How to delete Win32.AutoIt - Removal tool, fix instructions

Name: Win32.AutoIt

Aliases: Win32.Worm.AutoIt, Worm.AutoIt

Type: Worm

Size: The size of infected files may vary from 220KB to 275KB.

First appeared on: November 20, 2006

Damage: Medium

Brief Description: This worm creates copies of itself on local disks and write-accessible removable disks. It is a Windows PE EXE file. It is packed using UPX.

Visible Symptoms: The worm copies its executable file to the root of all write-accessible removable disks under the following name: New Folder.exe

The virus also drops the following malicious files:

%Windows%\RVHOST.EXE [Copy of itself]
%System%\RVHOST.EXE [Copy of itself]

Technical description: When launching, the worm copies its executable file to the Windows system and root directories:

%WinDir%\RVHOST.exe
%System%\RVHOST.exe

In order to ensure that the worm is launched automatically when the system is rebooted, the worm adds a link to its executable file to the system registry:

[HKCU\Software\Microsoft\Windows\CurrentVersion\Run]
"Yahoo Messengger" = "%System%\RVHOST.exe"
[HKLM\SOFTWARE\Microsoft\Windows NT\CurrentVersion\Winlogon]
Shell = "Explorer.exe RVHOST.exe"

The worm copies its executable file to the root of all write-accessible removable disks under the following name: New Folder.exe

The worm also recursively copies its executable file to all folders on removable disks. The copies of the worm will have the same name as the folder they have been copied to with an “.exe” extension.

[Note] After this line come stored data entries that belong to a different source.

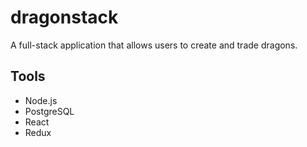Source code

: # dragonstack
A full-stack application that allows users to create and trade dragons.

## Tools

- Node.js
- PostgreSQL
- React
- Redux
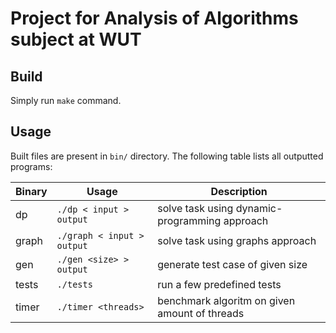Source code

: # Project for Analysis of Algorithms subject at WUT

## Build
Simply run `make` command.

## Usage
Built files are present in `bin/` directory. The following table lists all outputted programs:

| Binary | Usage | Description |
| -- | -- | -- |
| dp | `./dp < input > output` | solve task using dynamic-programming approach |
| graph | `./graph < input > output` | solve task using graphs approach |
| gen | `./gen <size> > output` | generate test case of given size |
| tests | `./tests` | run a few predefined tests |
| timer | `./timer <threads>` | benchmark algoritm on given amount of threads |

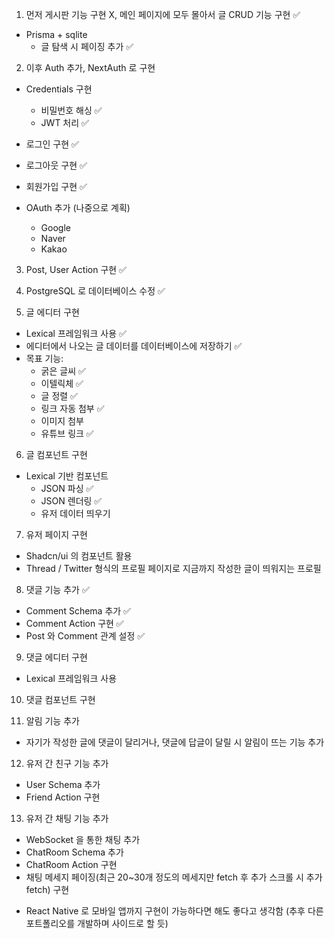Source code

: 1. 먼저 게시판 기능 구현 X, 메인 페이지에 모두 몰아서 글 CRUD 기능 구현 ✅
- Prisma + sqlite
  - 글 탐색 시 페이징 추가 ✅

2. 이후 Auth 추가, NextAuth 로 구현
- Credentials 구현
  - 비밀번호 해싱 ✅
  - JWT 처리 ✅

- 로그인 구현 ✅
- 로그아웃 구현 ✅
- 회원가입 구현 ✅

- OAuth 추가 (나중으로 계획)
  - Google
  - Naver
  - Kakao

3. Post, User Action 구현 ✅

4. PostgreSQL 로 데이터베이스 수정 ✅

5. 글 에디터 구현
  - Lexical 프레임워크 사용 ✅
  - 에디터에서 나오는 글 데이터를 데이터베이스에 저장하기 ✅
  - 목표 기능:
    - 굵은 글씨 ✅
    - 이텔릭체 ✅
    - 글 정렬 ✅
    - 링크 자동 첨부 ✅
    - 이미지 첨부
    - 유튜브 링크 ✅

6. 글 컴포넌트 구현
  - Lexical 기반 컴포넌트
    - JSON 파싱 ✅
    - JSON 렌더링 ✅
    - 유저 데이터 띄우기
 
7. 유저 페이지 구현
  - Shadcn/ui 의 컴포넌트 활용
  - Thread / Twitter 형식의 프로필 페이지로 지금까지 작성한 글이 띄워지는 프로필

8. 댓글 기능 추가 ✅
  - Comment Schema 추가 ✅
  - Comment Action 구현 ✅
  - Post 와 Comment 관계 설정 ✅

9. 댓글 에디터 구현
  - Lexical 프레임워크 사용

10. 댓글 컴포넌트 구현

11. 알림 기능 추가
  - 자기가 작성한 글에 댓글이 달리거나, 댓글에 답글이 달릴 시 알림이 뜨는 기능 추가

12. 유저 간 친구 기능 추가
  - User Schema 추가
  - Friend Action 구현

13. 유저 간 채팅 기능 추가
  - WebSocket 을 통한 채팅 추가
  - ChatRoom Schema 추가
  - ChatRoom Action 구현
  - 채팅 메세지 페이징(최근 20~30개 정도의 메세지만 fetch 후 추가 스크롤 시 추가 fetch) 구현

+ React Native 로 모바일 앱까지 구현이 가능하다면 해도 좋다고 생각함 (추후 다른 포트폴리오를 개발하며 사이드로 할 듯)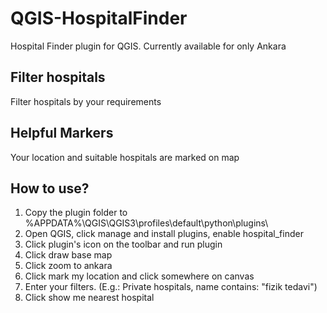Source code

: # QGIS-HospitalFinder
Hospital Finder plugin for QGIS. 
Currently available for only Ankara
## Filter hospitals
Filter hospitals by your requirements
## Helpful Markers
Your location and suitable hospitals are marked on map

## How to use?
1. Copy the plugin folder to %APPDATA%\QGIS\QGIS3\profiles\default\python\plugins\
2. Open QGIS, click manage and install plugins, enable hospital_finder
3. Click plugin's icon on the toolbar and run plugin
4. Click draw base map
5. Click zoom to ankara
6. Click mark my location and click somewhere on canvas
7. Enter your filters. (E.g.: Private hospitals, name contains: "fizik tedavi")
8. Click show me nearest hospital 
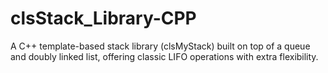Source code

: # clsStack_Library-CPP
A C++ template-based stack library (clsMyStack) built on top of a queue and doubly linked list, offering classic LIFO operations with extra flexibility.
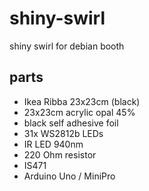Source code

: # shiny-swirl

shiny swirl for debian booth


## parts

 * Ikea Ribba 23x23cm (black)
 * 23x23cm acrylic opal 45%
 * black self adhesive foil
 * 31x WS2812b LEDs
 * IR LED  940nm
 * 220 Ohm resistor
 * IS471
 * Arduino Uno / MiniPro
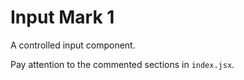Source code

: # Input Mark 1

A controlled input component.

Pay attention to the commented sections in `index.jsx`.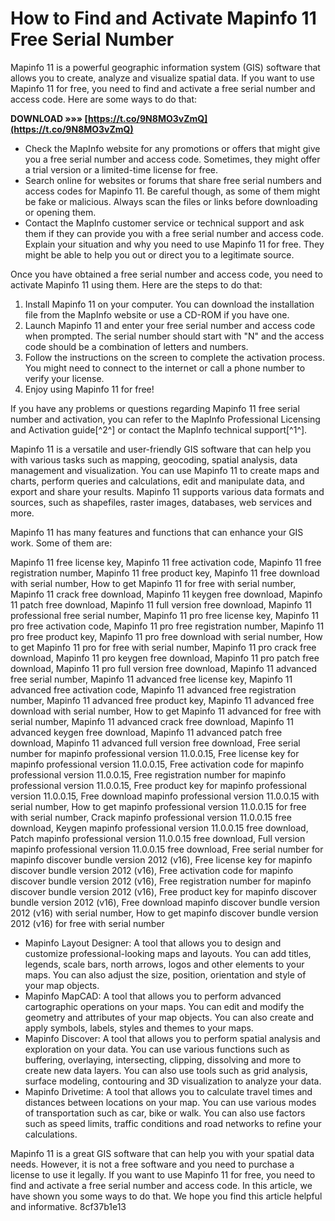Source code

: 
 
# How to Find and Activate Mapinfo 11 Free Serial Number
 
Mapinfo 11 is a powerful geographic information system (GIS) software that allows you to create, analyze and visualize spatial data. If you want to use Mapinfo 11 for free, you need to find and activate a free serial number and access code. Here are some ways to do that:
 
**DOWNLOAD »»» [https://t.co/9N8MO3vZmQ](https://t.co/9N8MO3vZmQ)**


 
- Check the MapInfo website for any promotions or offers that might give you a free serial number and access code. Sometimes, they might offer a trial version or a limited-time license for free.
- Search online for websites or forums that share free serial numbers and access codes for Mapinfo 11. Be careful though, as some of them might be fake or malicious. Always scan the files or links before downloading or opening them.
- Contact the MapInfo customer service or technical support and ask them if they can provide you with a free serial number and access code. Explain your situation and why you need to use Mapinfo 11 for free. They might be able to help you out or direct you to a legitimate source.

Once you have obtained a free serial number and access code, you need to activate Mapinfo 11 using them. Here are the steps to do that:

1. Install Mapinfo 11 on your computer. You can download the installation file from the MapInfo website or use a CD-ROM if you have one.
2. Launch Mapinfo 11 and enter your free serial number and access code when prompted. The serial number should start with "N" and the access code should be a combination of letters and numbers.
3. Follow the instructions on the screen to complete the activation process. You might need to connect to the internet or call a phone number to verify your license.
4. Enjoy using Mapinfo 11 for free!

If you have any problems or questions regarding Mapinfo 11 free serial number and activation, you can refer to the MapInfo Professional Licensing and Activation guide[^2^] or contact the MapInfo technical support[^1^].
  
Mapinfo 11 is a versatile and user-friendly GIS software that can help you with various tasks such as mapping, geocoding, spatial analysis, data management and visualization. You can use Mapinfo 11 to create maps and charts, perform queries and calculations, edit and manipulate data, and export and share your results. Mapinfo 11 supports various data formats and sources, such as shapefiles, raster images, databases, web services and more.
 
Mapinfo 11 has many features and functions that can enhance your GIS work. Some of them are:
 
Mapinfo 11 free license key,  Mapinfo 11 free activation code,  Mapinfo 11 free registration number,  Mapinfo 11 free product key,  Mapinfo 11 free download with serial number,  How to get Mapinfo 11 for free with serial number,  Mapinfo 11 crack free download,  Mapinfo 11 keygen free download,  Mapinfo 11 patch free download,  Mapinfo 11 full version free download,  Mapinfo 11 professional free serial number,  Mapinfo 11 pro free license key,  Mapinfo 11 pro free activation code,  Mapinfo 11 pro free registration number,  Mapinfo 11 pro free product key,  Mapinfo 11 pro free download with serial number,  How to get Mapinfo 11 pro for free with serial number,  Mapinfo 11 pro crack free download,  Mapinfo 11 pro keygen free download,  Mapinfo 11 pro patch free download,  Mapinfo 11 pro full version free download,  Mapinfo 11 advanced free serial number,  Mapinfo 11 advanced free license key,  Mapinfo 11 advanced free activation code,  Mapinfo 11 advanced free registration number,  Mapinfo 11 advanced free product key,  Mapinfo 11 advanced free download with serial number,  How to get Mapinfo 11 advanced for free with serial number,  Mapinfo 11 advanced crack free download,  Mapinfo 11 advanced keygen free download,  Mapinfo 11 advanced patch free download,  Mapinfo 11 advanced full version free download,  Free serial number for mapinfo professional version 11.0.0.15,  Free license key for mapinfo professional version 11.0.0.15,  Free activation code for mapinfo professional version 11.0.0.15,  Free registration number for mapinfo professional version 11.0.0.15,  Free product key for mapinfo professional version 11.0.0.15,  Free download mapinfo professional version 11.0.0.15 with serial number,  How to get mapinfo professional version 11.0.0.15 for free with serial number,  Crack mapinfo professional version 11.0.0.15 free download,  Keygen mapinfo professional version 11.0.0.15 free download,  Patch mapinfo professional version 11.0.0.15 free download,  Full version mapinfo professional version 11.0.0.15 free download,  Free serial number for mapinfo discover bundle version 2012 (v16),  Free license key for mapinfo discover bundle version 2012 (v16),  Free activation code for mapinfo discover bundle version 2012 (v16),  Free registration number for mapinfo discover bundle version 2012 (v16),  Free product key for mapinfo discover bundle version 2012 (v16),  Free download mapinfo discover bundle version 2012 (v16) with serial number,  How to get mapinfo discover bundle version 2012 (v16) for free with serial number

- Mapinfo Layout Designer: A tool that allows you to design and customize professional-looking maps and layouts. You can add titles, legends, scale bars, north arrows, logos and other elements to your maps. You can also adjust the size, position, orientation and style of your map objects.
- Mapinfo MapCAD: A tool that allows you to perform advanced cartographic operations on your maps. You can edit and modify the geometry and attributes of your map objects. You can also create and apply symbols, labels, styles and themes to your maps.
- Mapinfo Discover: A tool that allows you to perform spatial analysis and exploration on your data. You can use various functions such as buffering, overlaying, intersecting, clipping, dissolving and more to create new data layers. You can also use tools such as grid analysis, surface modeling, contouring and 3D visualization to analyze your data.
- Mapinfo Drivetime: A tool that allows you to calculate travel times and distances between locations on your map. You can use various modes of transportation such as car, bike or walk. You can also use factors such as speed limits, traffic conditions and road networks to refine your calculations.

Mapinfo 11 is a great GIS software that can help you with your spatial data needs. However, it is not a free software and you need to purchase a license to use it legally. If you want to use Mapinfo 11 for free, you need to find and activate a free serial number and access code. In this article, we have shown you some ways to do that. We hope you find this article helpful and informative.
 8cf37b1e13
 

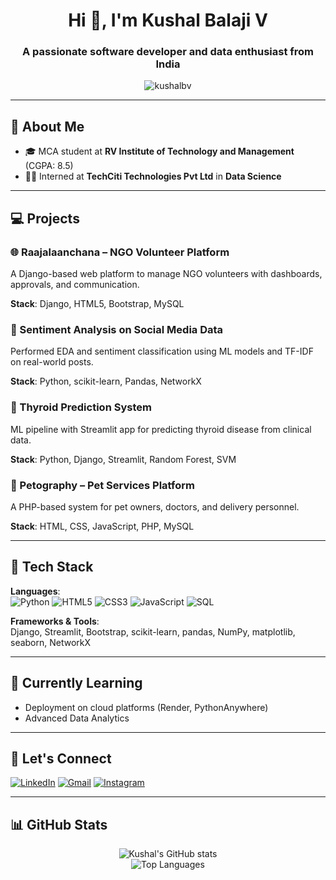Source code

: <h1 align="center">Hi 👋, I'm Kushal Balaji V</h1>
<h3 align="center">A passionate software developer and data enthusiast from India</h3>

<p align="center">
  <img src="https://komarev.com/ghpvc/?username=kushalbv&label=Profile%20views&color=0e75b6&style=flat" alt="kushalbv" />
</p>

---

## 💼 About Me

- 🎓 MCA student at **RV Institute of Technology and Management** (CGPA: 8.5)
- 👨‍💻 Interned at **TechCiti Technologies Pvt Ltd** in **Data Science**

---

## 💻 Projects

### 🌐 Raajalaanchana – NGO Volunteer Platform
A Django-based web platform to manage NGO volunteers with dashboards, approvals, and communication.

**Stack**: Django, HTML5, Bootstrap, MySQL

### 💬 Sentiment Analysis on Social Media Data
Performed EDA and sentiment classification using ML models and TF-IDF on real-world posts.

**Stack**: Python, scikit-learn, Pandas, NetworkX

### 🧠 Thyroid Prediction System
ML pipeline with Streamlit app for predicting thyroid disease from clinical data.

**Stack**: Python, Django, Streamlit, Random Forest, SVM

### 🐾 Petography – Pet Services Platform
A PHP-based system for pet owners, doctors, and delivery personnel.

**Stack**: HTML, CSS, JavaScript, PHP, MySQL

---

## 🧰 Tech Stack

**Languages**:  
![Python](https://img.shields.io/badge/Python-3670A0?style=flat&logo=python&logoColor=ffdd54)
![HTML5](https://img.shields.io/badge/HTML5-e34c26?style=flat&logo=html5&logoColor=white)
![CSS3](https://img.shields.io/badge/CSS3-1572B6?style=flat&logo=css3&logoColor=white)
![JavaScript](https://img.shields.io/badge/JavaScript-F7DF1E?style=flat&logo=javascript&logoColor=black)
![SQL](https://img.shields.io/badge/MySQL-00000F?style=flat&logo=mysql&logoColor=white)

**Frameworks & Tools**:  
Django, Streamlit, Bootstrap, scikit-learn, pandas, NumPy, matplotlib, seaborn, NetworkX

---

## 🌱 Currently Learning

- Deployment on cloud platforms (Render, PythonAnywhere)
- Advanced Data Analytics

---

## 🤝 Let's Connect

[![LinkedIn](https://img.shields.io/badge/-LinkedIn-blue?style=flat-square&logo=Linkedin&logoColor=white&link=https://www.linkedin.com/in/kushal-balaji-v/)](https://www.linkedin.com/in/kushal-balaji-v)
[![Gmail](https://img.shields.io/badge/Gmail-kushalbalaji12@gmail.com-red?style=flat-square&logo=Gmail&logoColor=white)](mailto:kushalbalaji12@gmail.com)
[![Instagram](https://img.shields.io/badge/-@kushalbv-E4405F?style=flat-square&logo=Instagram&logoColor=white&link=https://instagram.com/kushalbv)](https://instagram.com/kushalbv)

---

## 📊 GitHub Stats

<p align="center">
  <img src="https://github-readme-stats.vercel.app/api?username=kushalbv&show_icons=true&theme=radical" alt="Kushal's GitHub stats" />
  <br>
  <img src="https://github-readme-stats.vercel.app/api/top-langs/?username=kushalbv&layout=compact&theme=tokyonight" alt="Top Languages" />
</p>
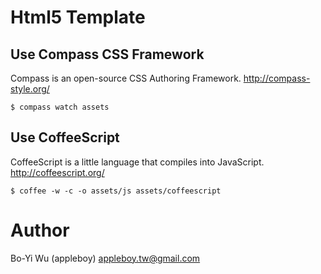 Html5 Template
======================

Use Compass CSS Framework
-------------

Compass is an open-source CSS Authoring Framework. http://compass-style.org/

    $ compass watch assets

Use CoffeeScript
-------------

CoffeeScript is a little language that compiles into JavaScript. http://coffeescript.org/

    $ coffee -w -c -o assets/js assets/coffeescript

Author
======================

Bo-Yi Wu (appleboy) <appleboy.tw@gmail.com>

The worm creates the following system registry key parameters:

[HKCU\Software\Microsoft\Windows\CurrentVersion\Policies\System]
DisableRegistryTools = 1
DisableTaskMgr = 1

By doing so, it prevents the registry editing tool and Task Manager from being launched.

The worm also terminates processes relating to some antivirus and firewall solutions.

Propagation: Win32.AutoIt may arrive on a system as a downloaded file from a malicious Web site. It may also be dropped by another malware.

Removal instruction:
  1. Terminate the worm process by entering the following command in the command line:
    taskkill /IM RVHOST.exe
  2. Delete the original worm file (the location will depend on how the program originally penetrated the victim machine).
  3. Execute the following commands in the command line in order to activate the registry editor and Task Manager:
    reg delete HKCU\Software\Microsoft\Windows\CurrentVersion\Policies\System /v DisableTaskMgr
    reg delete HKCU\Software\Microsoft\Windows\CurrentVersion\Policies\System /v DisableRegistryTools
  4. In order to confirm that the parameters should be deleted, answer "y" and press Enter.
  5. Delete the following system registry key value:
    [HKCU\Software\Microsoft\Windows\CurrentVersion\Run]
    "Yahoo Messengger" = "%System%\RVHOST.exe"
  6. Revert the modified registry key value to the following value:
    [HKLM\SOFTWARE\Microsoft\Windows NT\CurrentVersion\Winlogon]
    Shell = "Explorer.exe"
  7. Delete the following files:
    %WinDir%\RVHOST.exe
    %System%\RVHOST.exe
  8. Delete all copies of the worm from removable disks.
  9. Update your antivirus databases and perform a full scan of the computer.